SVMs compete forcefully with neural networks as well as other machine learning and data mining algorithms as tools for solving pattern recognition problems.  Where SVMs do not perform well it is arguable that the algorithmic rules behind the support vector algorithm do not so much reflect incapabilities of the learning machine (as in the case of an overfitted artificial neural network) as much as irregularities of the data.  In short, current opinion holds that if the data in the domain is predictive, SVMs are highly likely to be capable of producing a predictive algorithm.  Importantly, SVMs are robust tools (understandable implementations, simple algorithmic validation, better classification rates, overfitting avoidance, fewer false positives and faster performance) in practical applications.  “The SVM does not fall into the class of ‘just another algorithm’ as it is based on firm statistical and mathematical foundations concerning generalisation and optimisation theory” [Burbridge & Buxton, 2001]. However, comparative tests with other techniques indicate that while SVMs are highly likely to be capable of predicting, in some applications SVMs may not be the best approach for any specific dataset.  “In short, our results confirm the potential of SVMs to yield good results, especially for classification, but their overall superiority cannot be attested” [Meyer, Leisch, Hornik, 2002].
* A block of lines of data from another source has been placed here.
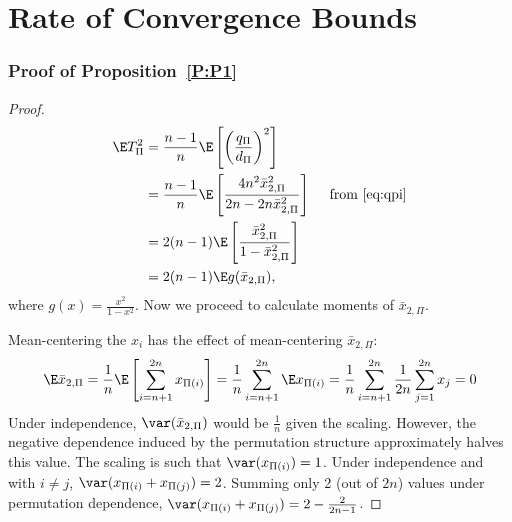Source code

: \chapter{Rate of Convergence Bounds}
\label{A:stein-proof-app}
\subsection{Proof of Proposition~\ref{P:P1}}
\begin{proof}
  \begin{align}
    \E T_{\Pi}^2
    &= \frac{n-1}{n} \E \left [ \left ( \frac{q_\Pi}{d_\Pi} \right )^2 \right ] \\
    &= \frac{n-1}{n} \E \left [\frac{
        4 n^2\bar{x}_{2,\Pi}^2}{2n-2n\bar{x}_{2,\Pi}^2} \right ] \quad \text{ from } \eqref{eq:qpi}
    \nonumber \\
    &= 2(n-1)\E \left [\frac{
        \bar{x}_{2,\Pi}^2}{1-\bar{x}_{2,\Pi}^2} \right ] \nonumber \\
    &= 2(n-1) \E g(\bar{x}_{2,\Pi}), \label{def:varT}
  \end{align}
  where $g(x) = \frac{x^2}{1-x^2}$. Now we proceed to calculate moments of $\bar{x}_{2,\Pi}$.

  Mean-centering the $x_{i}$ has the effect of mean-centering $\bar{x}_{2,\Pi}$:
  \begin{equation*}
    \E \bar{x}_{2,\Pi} =
    \frac{1}{n} \E \left [ \sum_{i=n+1}^{2n} x_{\Pi(i)} \right ] =
    \frac{1}{n} \sum_{i=n+1}^{2n} \E x_{\Pi(i)} =
    \frac{1}{n} \sum_{i=n+1}^{2n} \frac{1}{2n} \sum_{j=1}^{2n} x_{j} = 0
  \end{equation*}
  Under independence, $\var(\bar{x}_{2,\Pi})$ would be $\frac{1}{n}$ given
  the scaling.  However, the negative dependence induced by the
  permutation structure approximately halves this value.
  The scaling is such that $\var(x_{\Pi(i)}) = 1$.  Under independence and
  with $i \neq j$, $\var(x_{\Pi(i)} + x_{\Pi(j)}) = 2$.  Summing only 2 (out of $2n$)
  values under permutation dependence, $\var(x_{\Pi(i)} + x_{\Pi(j)}) = 2 - \frac{2}{2n-1}$.


\end{proof}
PropheZy and VizZy are two software packages developed by Z/Yen for classification and visualisation of data.  Together they constitute a SVM/DAPR environment.  PropheZy implements a SVM on a server (though it can be used in a local client/server mode). Naturally, as in any field of computing, there are a number of variant SVM implementations, of which PropheZy implements three types - C-SVC, nu-SVC and binary.  Further, of statistical importance in replicating results is the “kernel function”. PropheZy implements four types of kernel function - linear, radial basis function, sigmoid and polynomial.  The SVM types and kernel function types are described in detail in Vapnik [1995, 1998]. For this study, the SVM implementation used was C-SVC and the kernel function was linear.
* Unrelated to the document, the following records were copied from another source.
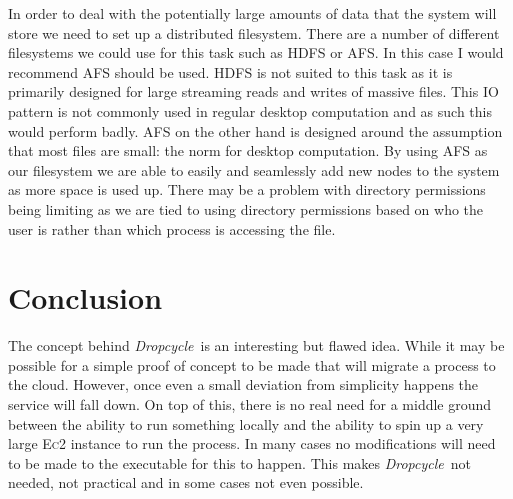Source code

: \documentclass[12pt, a4paper]{article}
\def\dropcycle{\emph{Dropcycle}\ }
\begin{document}
In order to deal with the potentially large amounts of data that the system
will store we need to set up a distributed filesystem. There are a number of
different filesystems we could use for this task such as HDFS or AFS\@. In this
case I would recommend AFS should be used. HDFS is not suited to this task as
it is primarily designed for large streaming reads and writes of massive files.
This IO pattern is not commonly used in regular desktop computation and as such
this would perform badly. AFS on the other hand is designed around the
assumption that most files are small: the norm for desktop computation. By
using AFS as our filesystem we are able to easily and seamlessly add new nodes
to the system as more space is used up. There may be a problem with directory
permissions being limiting as we are tied to using directory permissions based
on who the user is rather than which process is accessing the file.

\section{Conclusion}

The concept behind \dropcycle is an interesting but flawed idea. While it may
be possible for a simple proof of concept to be made that will migrate
a process to the cloud. However, once even a small deviation from simplicity
happens the service will fall down. On top of this, there is no real need for
a middle ground between the ability to run something locally and the ability to
spin up a very large \textsc{Ec2} instance to run the process. In many cases no
modifications will need to be made to the executable for this to happen. This
makes \dropcycle not needed, not practical and in some cases not even possible.

{}

\end{document}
So far, the PropheZy server SVM has been implemented on a Linux server, a Sun Solaris server and a Windows NT server.  PropheZy implements the user-interface to the server SVM via XML (extensible mark-up language). The XML user-interface can be via an HTML page, directly through a bulk file loader command line or by use of an Excel add-in that performs XML data submission from spreadsheets to the server SVM and displays results back in Excel spreadsheets.  For this study, the PropheZy implementation was the Sun Solaris server using a bulk file loader command line.  VizZy provided visualisation of clustering, histogram, Voronoi and data cube diagrams from tabular data output by PropheZy.

Z/Yen has benchmarked PropheZy against standardised machine learning tests, e.g. appropriate StatLog test sets [Michie, Spiegelhalter and Taylor, 1994], in order to validate the SVM with good to excellent results.  Z/Yen has trialled PropheZy extensively in financial services applications and sees great promise for SVMs and other Dynamic Anomaly and Pattern Response (DAPR) techniques in areas such as compliance [Mainelli, 2005], trade anomaly detection and scorecards [Mainelli, 2004] as well as regression and value prediction [Mainelli, Harris and Helmore-Simpson, 2003].

Data
For the purposes of this research, a discrete, easily quantifiable and readily obtainable set of data was required.  SETS - The London Stock Exchange’s trading service for UK blue chip securities is an electronic order book that can execute hundreds of trades a second.  Securities traded on SETS include all the FTSE 100 securities, the most liquid FTSE 250 securities along with some others.  The prices quoted on SETS are the best available at the time and as such trades fulfilled ‘on-book’ might be viewed as representing best execution.  However, SETS-traded equities are also regularly traded outside the electronic order book (‘off-book’ trades).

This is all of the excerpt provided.